In Killing Season, John Travolta plays Emil Kovac, a member of the Scorpions, a Serbian paramilitary group that committed war crimes during the Bosnian War in the early 1990s. As the film opens, we see American soldiers liberating some of the Bosnian people from one of the Scorpions’ detention camps. The Americans also discover a boxcar full of people who have clearly been starved to death. After their capture by the Americans, Kovac is lined up with several other Scorpions to be executed. We hear a gun shot.
The film flashes forward to present-day Serbia. We see Kovac meeting a man in a bar. Kovac exchanges some money for files containing military leaders’ personal information. One soldier included in the file is American Colonel Benjamin Ford. Kovac looks at the file and says that he’s “going hunting.”
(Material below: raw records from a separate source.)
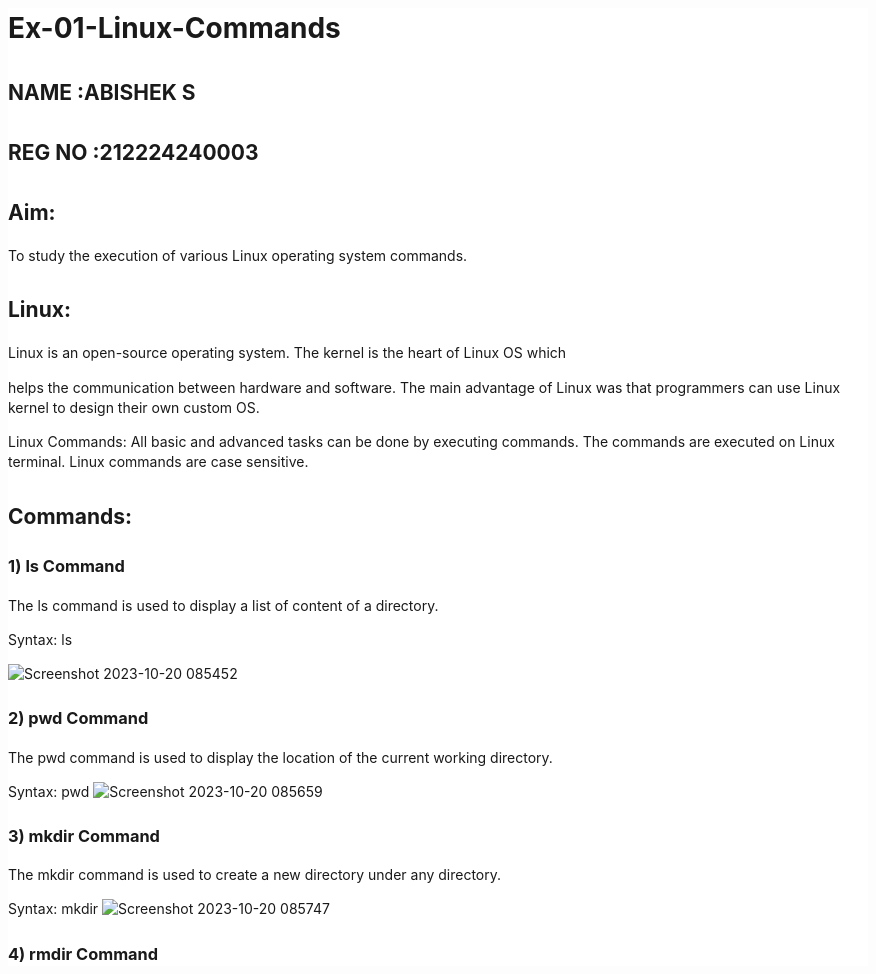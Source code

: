 # Ex-01-Linux-Commands
## NAME :ABISHEK S
## REG NO :212224240003



## Aim:

To study the execution of various Linux operating system commands.

## Linux:

Linux is an open-source operating system. The kernel is the heart of Linux OS which
 
helps the communication between hardware and software. The main advantage of Linux was that programmers can use Linux kernel to design their own custom OS.

Linux Commands:
All basic and advanced tasks can be done by executing commands. The commands are executed on Linux terminal. Linux commands are case sensitive.


## Commands:

### 1)	ls Command

The ls command is used to display a list of content of a directory.

 Syntax: ls

![Screenshot 2023-10-20 085452](https://github.com/DEEPAK22003907/Ex-01-Linux-Commands/assets/119404520/3231afbf-31db-4eae-9a4e-4857a5334d96)

### 2)	pwd Command

The pwd command is used to display the location of the current working directory.

Syntax: pwd
![Screenshot 2023-10-20 085659](https://github.com/DEEPAK22003907/Ex-01-Linux-Commands/assets/119404520/631389db-7c2d-4c6e-a34a-7c0c94fb90cd)

 
### 3)	mkdir Command

The mkdir command is used to create a new directory under any directory.

Syntax: mkdir <directory name>
![Screenshot 2023-10-20 085747](https://github.com/DEEPAK22003907/Ex-01-Linux-Commands/assets/119404520/5e7a2a7b-328c-4039-99d6-9e44206e2745)


### 4)	rmdir Command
Then the film cuts to the now-retired Colonel Ford (Robert De Niro) living in an isolated cabin in the Tennessee wilderness. Estranged from his family, Ford lives alone. When Ford’s truck breaks down on the way to town for medicine he needs, Kovac arrives seemingly out-of-nowhere to help. Posing as a tourist from Europe, Kovac fixes Ford’s truck and they travel back to the cabin. Over dinner and drinks, the two men share their similarities and flaws. Both served in the military. Both have expert survival skills. Despite a few differing opinions regarding the past, they seem to strike up a fast friendship.
Kovac invites Ford to hunt for elk with him in the morning. Ford accepts and they walk out into the woods together at dawn. However, Kovac doesn’t really want to hunt elk. He’s actually looking for the opportunity to hunt Ford one-on-one, although we have to wait to find out why.
While it sounds like an excellent set-up for a tension-filled game of cat and mouse between two well-matched warriors, it devolves into something else entirely. Soon after putting the two men on the literal warpath, the script becomes a back-and-forth exchange of capture-and-release with a little torture thrown in for good measure. The interesting premise collapses as the pair deal out unbelievable amounts of body damage to each other in between episodes of blindly running through the forest.
It doesn’t help that the script tries to pound home a less-than-subtle message about what the horrors of war can do to a person. Making matters even worse is the non-intentionally hilarious accent that Travolta uses to deliver his lines. About 10 minutes into the movie, I was forced to turn on the subtitles because I couldn’t understand much of what he was saying.
At the rate Robert De Niro appears in movies lately, it’s hard to believe this movie is his only on-screen pairing with Travolta. These two talented actors are all the film has to offer. Both deserve better.